**Given entries:**

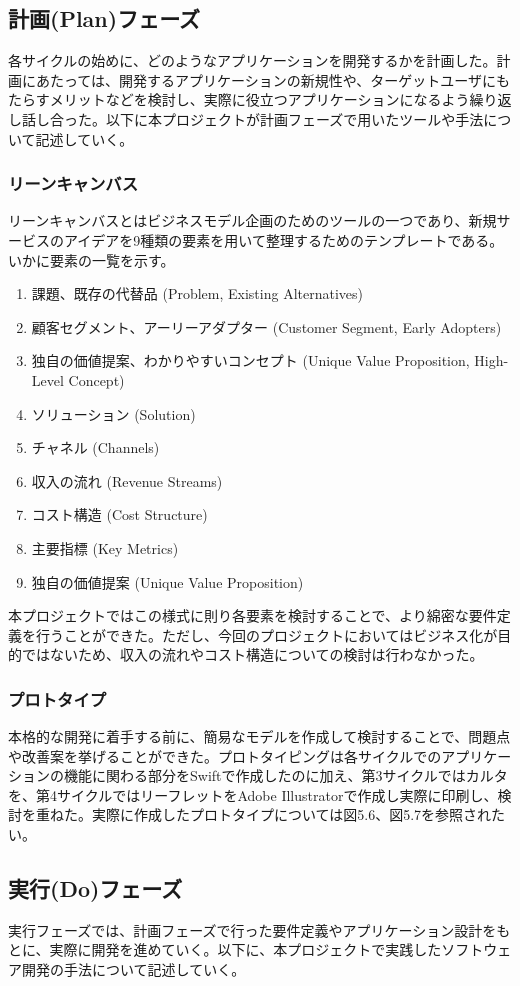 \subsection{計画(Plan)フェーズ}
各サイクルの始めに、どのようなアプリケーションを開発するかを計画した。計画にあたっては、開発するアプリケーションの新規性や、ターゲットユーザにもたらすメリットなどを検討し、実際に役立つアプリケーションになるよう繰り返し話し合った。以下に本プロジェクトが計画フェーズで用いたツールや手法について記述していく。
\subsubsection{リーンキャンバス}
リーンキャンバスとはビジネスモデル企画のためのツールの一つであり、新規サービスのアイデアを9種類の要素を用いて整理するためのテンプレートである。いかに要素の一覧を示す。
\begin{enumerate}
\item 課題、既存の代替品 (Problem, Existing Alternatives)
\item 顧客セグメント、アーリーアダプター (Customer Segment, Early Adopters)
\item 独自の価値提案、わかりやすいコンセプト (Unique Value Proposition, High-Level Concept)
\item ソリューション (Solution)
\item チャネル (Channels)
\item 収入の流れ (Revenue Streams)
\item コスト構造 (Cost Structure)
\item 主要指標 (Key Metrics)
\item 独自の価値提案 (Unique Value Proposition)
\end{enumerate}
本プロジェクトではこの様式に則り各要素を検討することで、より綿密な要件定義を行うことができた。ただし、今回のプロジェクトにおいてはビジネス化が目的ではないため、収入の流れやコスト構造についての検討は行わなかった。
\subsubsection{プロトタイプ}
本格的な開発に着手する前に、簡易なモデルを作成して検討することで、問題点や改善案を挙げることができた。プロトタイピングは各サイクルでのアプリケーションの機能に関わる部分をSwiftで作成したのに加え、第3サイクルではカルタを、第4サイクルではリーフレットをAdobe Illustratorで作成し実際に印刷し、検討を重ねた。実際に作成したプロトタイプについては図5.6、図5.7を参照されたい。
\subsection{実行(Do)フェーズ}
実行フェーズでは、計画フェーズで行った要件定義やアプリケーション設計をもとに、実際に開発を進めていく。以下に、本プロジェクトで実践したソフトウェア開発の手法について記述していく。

**Work to be completed:**
Everything from the line that contains "主要指標 (Key Metrics)" through the final line of the listing is to be restated word for word, and nothing more.

**Your solution:**
\item 主要指標 (Key Metrics)
\item 独自の価値提案 (Unique Value Proposition)
\end{enumerate}
本プロジェクトではこの様式に則り各要素を検討することで、より綿密な要件定義を行うことができた。ただし、今回のプロジェクトにおいてはビジネス化が目的ではないため、収入の流れやコスト構造についての検討は行わなかった。
\subsubsection{プロトタイプ}
本格的な開発に着手する前に、簡易なモデルを作成して検討することで、問題点や改善案を挙げることができた。プロトタイピングは各サイクルでのアプリケーションの機能に関わる部分をSwiftで作成したのに加え、第3サイクルではカルタを、第4サイクルではリーフレットをAdobe Illustratorで作成し実際に印刷し、検討を重ねた。実際に作成したプロトタイプについては図5.6、図5.7を参照されたい。
\subsection{実行(Do)フェーズ}
実行フェーズでは、計画フェーズで行った要件定義やアプリケーション設計をもとに、実際に開発を進めていく。以下に、本プロジェクトで実践したソフトウェア開発の手法について記述していく。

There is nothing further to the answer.